Whenever a line in the entries includes the word "purple", copy that line out.

(Records from a collection)
= Beginning of Section =

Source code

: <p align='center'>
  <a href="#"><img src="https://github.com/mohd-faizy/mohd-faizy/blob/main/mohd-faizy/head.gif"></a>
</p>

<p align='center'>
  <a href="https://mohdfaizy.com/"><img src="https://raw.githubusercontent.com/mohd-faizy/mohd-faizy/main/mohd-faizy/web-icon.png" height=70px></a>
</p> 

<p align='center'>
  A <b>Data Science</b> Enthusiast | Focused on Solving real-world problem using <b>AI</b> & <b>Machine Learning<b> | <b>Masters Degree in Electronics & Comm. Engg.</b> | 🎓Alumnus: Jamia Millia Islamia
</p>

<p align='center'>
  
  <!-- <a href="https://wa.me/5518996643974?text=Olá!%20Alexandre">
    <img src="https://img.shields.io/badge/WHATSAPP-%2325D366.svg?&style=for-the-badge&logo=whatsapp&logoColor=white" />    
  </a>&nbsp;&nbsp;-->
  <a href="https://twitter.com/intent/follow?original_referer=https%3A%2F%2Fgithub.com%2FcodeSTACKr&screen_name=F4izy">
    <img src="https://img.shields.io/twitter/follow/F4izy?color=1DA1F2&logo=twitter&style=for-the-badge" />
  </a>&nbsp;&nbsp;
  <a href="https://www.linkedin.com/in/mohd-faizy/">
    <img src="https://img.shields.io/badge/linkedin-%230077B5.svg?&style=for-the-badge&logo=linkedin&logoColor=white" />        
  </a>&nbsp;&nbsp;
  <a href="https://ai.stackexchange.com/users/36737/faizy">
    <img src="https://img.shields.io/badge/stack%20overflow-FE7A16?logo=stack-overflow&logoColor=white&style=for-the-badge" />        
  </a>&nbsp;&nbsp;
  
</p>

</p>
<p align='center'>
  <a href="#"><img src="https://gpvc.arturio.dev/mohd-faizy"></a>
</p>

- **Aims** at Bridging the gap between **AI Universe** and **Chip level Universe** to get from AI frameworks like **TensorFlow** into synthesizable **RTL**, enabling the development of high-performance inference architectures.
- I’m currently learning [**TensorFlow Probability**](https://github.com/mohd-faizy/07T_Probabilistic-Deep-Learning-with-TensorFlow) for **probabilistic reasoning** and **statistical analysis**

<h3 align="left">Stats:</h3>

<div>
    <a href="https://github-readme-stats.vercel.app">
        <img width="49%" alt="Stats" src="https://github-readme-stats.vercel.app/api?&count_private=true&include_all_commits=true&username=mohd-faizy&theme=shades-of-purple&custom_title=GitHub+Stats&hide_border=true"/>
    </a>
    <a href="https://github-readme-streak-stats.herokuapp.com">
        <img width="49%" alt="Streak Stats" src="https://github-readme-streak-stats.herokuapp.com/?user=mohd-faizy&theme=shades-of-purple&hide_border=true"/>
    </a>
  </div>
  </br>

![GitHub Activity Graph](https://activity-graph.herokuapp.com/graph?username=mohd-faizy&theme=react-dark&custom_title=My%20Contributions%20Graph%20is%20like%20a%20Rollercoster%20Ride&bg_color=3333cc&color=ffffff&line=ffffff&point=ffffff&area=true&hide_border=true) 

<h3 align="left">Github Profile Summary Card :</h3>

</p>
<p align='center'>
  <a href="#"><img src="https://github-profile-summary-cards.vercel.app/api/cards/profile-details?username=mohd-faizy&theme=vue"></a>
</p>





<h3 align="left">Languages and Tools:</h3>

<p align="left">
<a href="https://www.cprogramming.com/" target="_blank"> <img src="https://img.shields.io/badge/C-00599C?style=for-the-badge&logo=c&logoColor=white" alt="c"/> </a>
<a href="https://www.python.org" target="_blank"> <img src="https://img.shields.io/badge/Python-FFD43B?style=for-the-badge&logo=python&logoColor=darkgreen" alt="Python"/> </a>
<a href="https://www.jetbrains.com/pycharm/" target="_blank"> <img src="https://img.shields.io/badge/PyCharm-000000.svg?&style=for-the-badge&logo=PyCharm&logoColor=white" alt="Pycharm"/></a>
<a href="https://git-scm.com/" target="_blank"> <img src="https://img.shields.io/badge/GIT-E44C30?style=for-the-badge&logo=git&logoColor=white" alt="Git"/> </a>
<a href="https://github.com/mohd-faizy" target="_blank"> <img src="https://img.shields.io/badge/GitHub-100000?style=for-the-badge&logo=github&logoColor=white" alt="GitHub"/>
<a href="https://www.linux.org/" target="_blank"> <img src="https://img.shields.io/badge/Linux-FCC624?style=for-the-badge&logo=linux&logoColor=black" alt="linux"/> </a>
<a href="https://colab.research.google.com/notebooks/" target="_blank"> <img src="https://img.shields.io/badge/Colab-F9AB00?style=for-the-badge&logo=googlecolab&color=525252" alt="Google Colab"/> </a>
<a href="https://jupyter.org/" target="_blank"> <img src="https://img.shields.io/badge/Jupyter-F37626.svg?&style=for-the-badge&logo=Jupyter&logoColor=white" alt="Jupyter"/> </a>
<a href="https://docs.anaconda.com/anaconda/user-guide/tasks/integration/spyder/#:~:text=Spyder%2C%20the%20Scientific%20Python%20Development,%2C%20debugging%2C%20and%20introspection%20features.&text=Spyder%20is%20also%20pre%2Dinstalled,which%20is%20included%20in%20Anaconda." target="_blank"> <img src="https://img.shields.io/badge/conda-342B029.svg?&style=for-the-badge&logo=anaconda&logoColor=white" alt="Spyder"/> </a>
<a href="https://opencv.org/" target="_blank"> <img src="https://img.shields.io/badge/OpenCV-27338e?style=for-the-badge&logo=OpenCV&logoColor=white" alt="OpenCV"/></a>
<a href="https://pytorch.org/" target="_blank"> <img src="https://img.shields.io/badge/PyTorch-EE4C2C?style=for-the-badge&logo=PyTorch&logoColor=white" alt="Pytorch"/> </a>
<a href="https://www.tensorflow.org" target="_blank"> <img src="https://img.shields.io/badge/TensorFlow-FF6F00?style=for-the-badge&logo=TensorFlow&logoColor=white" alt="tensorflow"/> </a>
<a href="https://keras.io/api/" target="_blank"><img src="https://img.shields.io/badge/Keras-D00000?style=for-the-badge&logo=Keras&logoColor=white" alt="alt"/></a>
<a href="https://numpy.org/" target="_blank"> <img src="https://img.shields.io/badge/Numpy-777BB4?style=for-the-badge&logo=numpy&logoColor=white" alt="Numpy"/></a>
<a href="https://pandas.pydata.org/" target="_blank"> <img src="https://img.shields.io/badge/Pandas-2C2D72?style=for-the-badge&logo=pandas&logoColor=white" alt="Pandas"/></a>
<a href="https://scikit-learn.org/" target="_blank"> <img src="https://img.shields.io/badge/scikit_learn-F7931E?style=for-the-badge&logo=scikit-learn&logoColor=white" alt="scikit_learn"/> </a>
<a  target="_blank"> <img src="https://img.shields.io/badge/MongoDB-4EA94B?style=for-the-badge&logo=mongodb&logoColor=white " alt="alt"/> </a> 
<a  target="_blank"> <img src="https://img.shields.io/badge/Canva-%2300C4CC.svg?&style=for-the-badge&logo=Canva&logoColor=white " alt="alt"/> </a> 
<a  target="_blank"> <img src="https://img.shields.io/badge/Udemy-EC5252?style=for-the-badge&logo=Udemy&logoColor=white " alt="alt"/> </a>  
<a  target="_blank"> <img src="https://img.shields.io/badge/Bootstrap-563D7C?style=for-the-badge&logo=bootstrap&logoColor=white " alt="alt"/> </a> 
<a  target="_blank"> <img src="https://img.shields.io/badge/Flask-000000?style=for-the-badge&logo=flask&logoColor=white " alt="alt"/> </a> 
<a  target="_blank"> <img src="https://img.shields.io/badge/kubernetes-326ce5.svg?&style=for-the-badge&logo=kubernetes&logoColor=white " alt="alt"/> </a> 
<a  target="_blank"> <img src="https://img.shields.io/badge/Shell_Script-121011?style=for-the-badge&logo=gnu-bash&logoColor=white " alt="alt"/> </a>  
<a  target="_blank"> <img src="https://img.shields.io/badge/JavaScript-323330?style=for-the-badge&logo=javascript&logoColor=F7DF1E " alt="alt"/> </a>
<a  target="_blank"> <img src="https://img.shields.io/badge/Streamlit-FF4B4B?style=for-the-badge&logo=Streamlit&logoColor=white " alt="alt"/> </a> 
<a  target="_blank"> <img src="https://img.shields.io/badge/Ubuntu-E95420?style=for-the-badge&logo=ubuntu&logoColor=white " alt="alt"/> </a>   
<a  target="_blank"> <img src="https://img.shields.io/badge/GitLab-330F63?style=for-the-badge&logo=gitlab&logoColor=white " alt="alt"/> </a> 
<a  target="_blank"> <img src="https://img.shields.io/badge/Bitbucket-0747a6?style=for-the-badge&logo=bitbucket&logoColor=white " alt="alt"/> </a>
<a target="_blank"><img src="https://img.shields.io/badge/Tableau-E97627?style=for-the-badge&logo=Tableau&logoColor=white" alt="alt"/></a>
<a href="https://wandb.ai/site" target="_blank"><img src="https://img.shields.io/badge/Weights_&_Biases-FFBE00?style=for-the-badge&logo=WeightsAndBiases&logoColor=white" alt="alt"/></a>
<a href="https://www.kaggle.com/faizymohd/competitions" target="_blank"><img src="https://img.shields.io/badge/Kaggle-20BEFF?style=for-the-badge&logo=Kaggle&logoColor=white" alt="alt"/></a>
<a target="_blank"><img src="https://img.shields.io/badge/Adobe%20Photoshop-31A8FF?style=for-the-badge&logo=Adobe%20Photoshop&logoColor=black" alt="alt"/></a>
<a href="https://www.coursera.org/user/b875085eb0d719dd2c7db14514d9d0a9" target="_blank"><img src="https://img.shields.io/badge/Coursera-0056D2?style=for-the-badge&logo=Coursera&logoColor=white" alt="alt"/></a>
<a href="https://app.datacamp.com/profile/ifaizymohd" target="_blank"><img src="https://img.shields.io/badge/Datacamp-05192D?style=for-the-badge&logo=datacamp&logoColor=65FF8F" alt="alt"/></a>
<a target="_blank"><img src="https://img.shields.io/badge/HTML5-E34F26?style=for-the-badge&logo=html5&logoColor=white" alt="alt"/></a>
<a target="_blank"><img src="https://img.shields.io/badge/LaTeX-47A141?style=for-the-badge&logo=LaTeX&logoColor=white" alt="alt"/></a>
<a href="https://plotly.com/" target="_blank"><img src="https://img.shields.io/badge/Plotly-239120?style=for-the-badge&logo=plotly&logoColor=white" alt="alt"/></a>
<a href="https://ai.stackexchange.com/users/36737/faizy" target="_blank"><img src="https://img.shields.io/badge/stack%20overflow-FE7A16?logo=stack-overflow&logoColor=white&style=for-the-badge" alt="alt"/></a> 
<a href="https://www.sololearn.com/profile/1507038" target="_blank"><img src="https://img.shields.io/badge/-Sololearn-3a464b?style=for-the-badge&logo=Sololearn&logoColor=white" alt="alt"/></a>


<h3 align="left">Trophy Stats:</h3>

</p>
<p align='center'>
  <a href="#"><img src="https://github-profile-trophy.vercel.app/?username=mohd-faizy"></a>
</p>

= End of Section =

Output for this exercise:
        <img width="49%" alt="Stats" src="https://github-readme-stats.vercel.app/api?&count_private=true&include_all_commits=true&username=mohd-faizy&theme=shades-of-purple&custom_title=GitHub+Stats&hide_border=true"/>
        <img width="49%" alt="Streak Stats" src="https://github-readme-streak-stats.herokuapp.com/?user=mohd-faizy&theme=shades-of-purple&hide_border=true"/>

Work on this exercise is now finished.